His answer was simple: you weren’t good enough.
It was as though every tiny bit of self doubt I’d ever felt were suddenly dumped on me—a tidal wave of failure and inferiority hit me with brute force.
I would like to say that I went home and practiced my butt off and worked so hard that I eventually proved myself and gained the prize I sought. But I didn’t. I felt irreversibly shattered inside.
Sometimes we cannot just bounce back, sometimes the horse runs away before we can get back on, sometimes all we can do is lie on the ground and feel the full, brutal weight of whatever personal disappointment or tragedy has befallen us.
So powerfully did those words resonate within me that even now, almost ten years to the day later, I can feel the echo of their impact in my heart.
I heard them in my head as I laid on the floor of my gym. Once more, I was faced with failure. Both instances reflected the countless and continual failures we all face. Not making drum major could just have easily been not getting the job I wanted so badly. Missing muscle-ups over and over again is just like failing a class or being involved in a string of relationships that didn’t work out.
Sometimes we need to realize that we’re just not good enough for something or someone.

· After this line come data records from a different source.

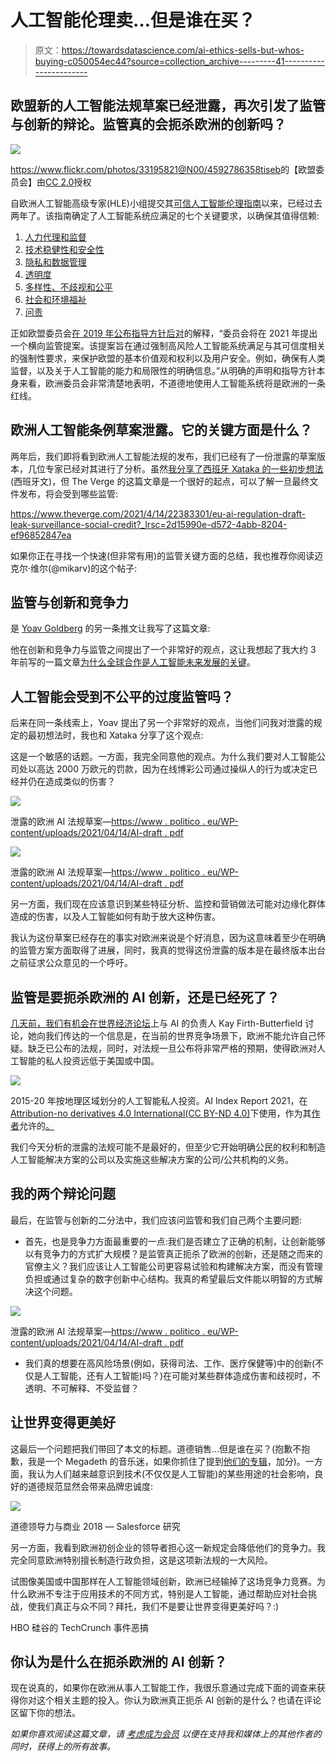 # 人工智能伦理卖…但是谁在买？

> 原文：<https://towardsdatascience.com/ai-ethics-sells-but-whos-buying-c050054ec44?source=collection_archive---------41----------------------->

## 欧盟新的人工智能法规草案已经泄露，再次引发了监管与创新的辩论。监管真的会扼杀欧洲的创新吗？

![](img/563cd2c86c8e09235e4589d89d2728c3.png)

<https://www.flickr.com/photos/33195821@N00/4592786358>[tiseb](https://www.flickr.com/photos/33195821@N00)的【欧盟委员会】由[CC 2.0](https://creativecommons.org/licenses/by/2.0/?ref=ccsearch&atype=rich)授权

自欧洲人工智能高级专家(HLE)小组提交其[可信人工智能伦理指南](https://ec.europa.eu/newsroom/dae/document.cfm?doc_id=60419)以来，已经过去两年了。该指南确定了人工智能系统应满足的七个关键要求，以确保其值得信赖:

1.  [人力代理和监督](https://ec.europa.eu/futurium/en/ai-alliance-consultation/guidelines/1#Human%20agency)
2.  [技术稳健性和安全性](https://ec.europa.eu/futurium/en/ai-alliance-consultation/guidelines/1#Robustness)
3.  [隐私和数据管理](https://ec.europa.eu/futurium/en/ai-alliance-consultation/guidelines/1#privacy)
4.  [透明度](https://ec.europa.eu/futurium/en/ai-alliance-consultation/guidelines/1#Transparency)
5.  [多样性、不歧视和公平](https://ec.europa.eu/futurium/en/ai-alliance-consultation/guidelines/1#Diversity)
6.  [社会和环境福祉](https://ec.europa.eu/futurium/en/ai-alliance-consultation/guidelines/1#well-being)
7.  [问责](https://ec.europa.eu/futurium/en/ai-alliance-consultation/guidelines/1#Accountability)

正如欧盟委员会[在 2019 年公布指导方针后对](https://digital-strategy.ec.europa.eu/en/policies/european-approach-artificial-intelligence#:~:text=The%20European%20Commission%20has%20welcomed,published%20on%208%20April%202019)的解释，“委员会将在 2021 年提出一个横向监管提案。该提案旨在通过强制高风险人工智能系统满足与其可信度相关的强制性要求，来保护欧盟的基本价值观和权利以及用户安全。例如，确保有人类监督，以及关于人工智能的能力和局限性的明确信息。”从明确的声明和指导方针本身来看，欧洲委员会非常清楚地表明，不道德地使用人工智能系统将是欧洲的一条红线。

## 欧洲人工智能条例草案泄露。它的关键方面是什么？

两年后，我们即将看到欧洲人工智能法规的发布，我们已经有了一份泄露的草案版本，几位专家已经对其进行了分析。虽然[我分享了西班牙 Xataka 的一些初步想法](https://www.xataka.com/pro/filtrado-borrador-regulacion-europea-ia-primeras-impresiones-tres-expertos-materia)(西班牙文)，但 The Verge 的这篇文章是一个很好的起点，可以了解一旦最终文件发布，将会受到哪些监管:

<https://www.theverge.com/2021/4/14/22383301/eu-ai-regulation-draft-leak-surveillance-social-credit?_lrsc=2d15990e-d572-4abb-8204-ef96852847ea>  

如果你正在寻找一个快速(但非常有用)的监管关键方面的总结，我也推荐你阅读迈克尔·维尔(@mikarv)的这个帖子:

## 监管与创新和竞争力

是 [Yoav Goldberg](https://medium.com/u/e6103cf4ea89?source=post_page-----c050054ec44--------------------------------) 的另一条推文让我写了这篇文章:

他在创新和竞争力与监管之间提出了一个非常好的观点，这让我想起了我大约 3 年前写的一篇文章[为什么全球合作是人工智能未来发展的关键](https://dpereirapaz.medium.com/why-global-collaboration-is-key-for-the-future-development-of-ai-81d76786883b)。

## 人工智能会受到不公平的过度监管吗？

后来在同一条线索上，Yoav 提出了另一个非常好的观点，当他们问我对泄露的规定的最初想法时，我也和 Xataka 分享了这个观点:

这是一个敏感的话题。一方面，我完全同意他的观点。为什么我们要对人工智能公司处以高达 2000 万欧元的罚款，因为在线博彩公司通过操纵人的行为或决定已经并仍在造成类似的伤害？

![](img/33301dfab820cef7ecdef8608531ac11.png)

泄露的欧洲 AI 法规草案—[https://www . politico . eu/WP-content/uploads/2021/04/14/AI-draft . pdf](https://www.politico.eu/wp-content/uploads/2021/04/14/AI-Draft.pdf)

![](img/6f032e67ba924379f8c86d05a100252a.png)

泄露的欧洲 AI 法规草案—[https://www . politico . eu/WP-content/uploads/2021/04/14/AI-draft . pdf](https://www.politico.eu/wp-content/uploads/2021/04/14/AI-Draft.pdf)

另一方面，我们现在应该意识到某些特征分析、监控和营销做法可能对边缘化群体造成的伤害，以及人工智能如何有助于放大这种伤害。

我认为这份草案已经存在的事实对欧洲来说是个好消息，因为这意味着至少在明确的监管方案方面取得了进展，同时，我真的觉得这份泄露的版本是在最终版本出台之前征求公众意见的一个呼吁。

## 监管是要扼杀欧洲的 AI 创新，还是已经死了？

[几天前，我们有机会在世界经济论坛](https://www.forbes.com/connect/event/thriving-in-an-increasingly-digitalized-world/)上与 AI 的负责人 Kay Firth-Butterfield 讨论，她向我们传达的一个信息是，在当前的世界竞争场景下，欧洲不能允许自己怀疑。缺乏已公布的法规，同时，对法规一旦公布将非常严格的预期，使得欧洲对人工智能的私人投资远低于美国或中国。

![](img/b18ef6e0419ba5138e29c7d9c42274fd.png)

2015-20 年按地理区域划分的人工智能私人投资。AI Index Report 2021，在[Attribution-no derivatives 4.0 International(CC BY-ND 4.0)](http://creativecommons.org/licenses/by-nd/4.0/)下使用，作为其[作者](https://hai.stanford.edu/research/ai-index-2021)允许的[。](https://aiindex.stanford.edu/wp-content/uploads/2021/03/2021-AI-Index-Report_Master.pdf#page=6&zoom=100,0,0)

我们今天分析的泄露的法规可能不是最好的，但至少它开始明确公民的权利和制造人工智能解决方案的公司以及实施这些解决方案的公司/公共机构的义务。

## 我的两个辩论问题

最后，在监管与创新的二分法中，我们应该问监管和我们自己两个主要问题:

*   首先，也是竞争力方面最重要的一点:我们是否建立了正确的机制，让创新能够以有竞争力的方式扩大规模？是监管真正扼杀了欧洲的创新，还是随之而来的官僚主义？我们应该让人工智能公司更容易试验和构建解决方案，而没有管理负担或通过复杂的数字创新中心结构。我真的希望最后文件能以明智的方式解决这个问题。

![](img/89a501e5663dca5a0f521d71a320d83b.png)

泄露的欧洲 AI 法规草案—[https://www . politico . eu/WP-content/uploads/2021/04/14/AI-draft . pdf](https://www.politico.eu/wp-content/uploads/2021/04/14/AI-Draft.pdf)

*   我们真的想要在高风险场景(例如，获得司法、工作、医疗保健等)中的创新(不仅是人工智能，还有人工智能)吗？)在可能对某些群体造成伤害和歧视时，不透明、不可解释、不受监督？

## 让世界变得更美好

这最后一个问题把我们带回了本文的标题。道德销售…但是谁在买？(抱歉不抱歉，我是一个 Megadeth 的音乐迷，如果你抓住了提到[他们的专辑](https://g.co/kgs/AZsYKD)，加分)。一方面，我认为人们越来越意识到技术(不仅仅是人工智能)的某些用途的社会影响，良好的道德规范显然会带来品牌忠诚度:

![](img/d154de2ad4fe079313b76f90290658d3.png)

道德领导力与商业 2018 — Salesforce 研究

另一方面，我看到欧洲初创企业的领导者担心这一新规定会降低他们的竞争力。我完全同意欧洲特别擅长制造行政负担，这是这项新法规的一大风险。

试图像美国或中国那样在人工智能领域创新，欧洲已经输掉了这场竞争力竞赛。为什么欧洲不专注于应用技术的不同方式，特别是人工智能，通过帮助应对社会挑战，使我们真正与众不同？拜托，我们不是要让世界变得更美好吗？:)

HBO 硅谷的 TechCrunch 事件恶搞

## 你认为是什么在扼杀欧洲的 AI 创新？

现在说真的，如果你在欧洲从事人工智能工作，我很乐意通过完成下面的调查来获得你对这个相关主题的投入。你认为欧洲真正扼杀 AI 创新的是什么？也请在评论区留下你的想法。

*如果你喜欢阅读这篇文章，请* [*考虑成为会员*](https://dpereirapaz.medium.com/membership) *以便在支持我和媒体上的其他作者的同时，获得上的所有故事。*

We decide what good enough means to us, and we decide what is good enough for us. No matter how good or not good we may be, we are enough, and we can become good enough, become great enough, to do anything and everything that we want.
I shook myself out of my reverie. Having to fight until the workout is over, no matter how painful, no matter how much we may want to give up, no matter how many people tell us we’re not good enough, is what we all do, every single day of our lives.
Sometimes we can’t bounce back, but that is how we learn to rebound the next time.
So, enough was enough.
I forced myself back onto the rings and stayed there until I finished all the workouts. It wasn’t pretty or easy, but when I left the gym I knew that everything I had was left on that floor. This time, failure did not win, and that was good enough for me.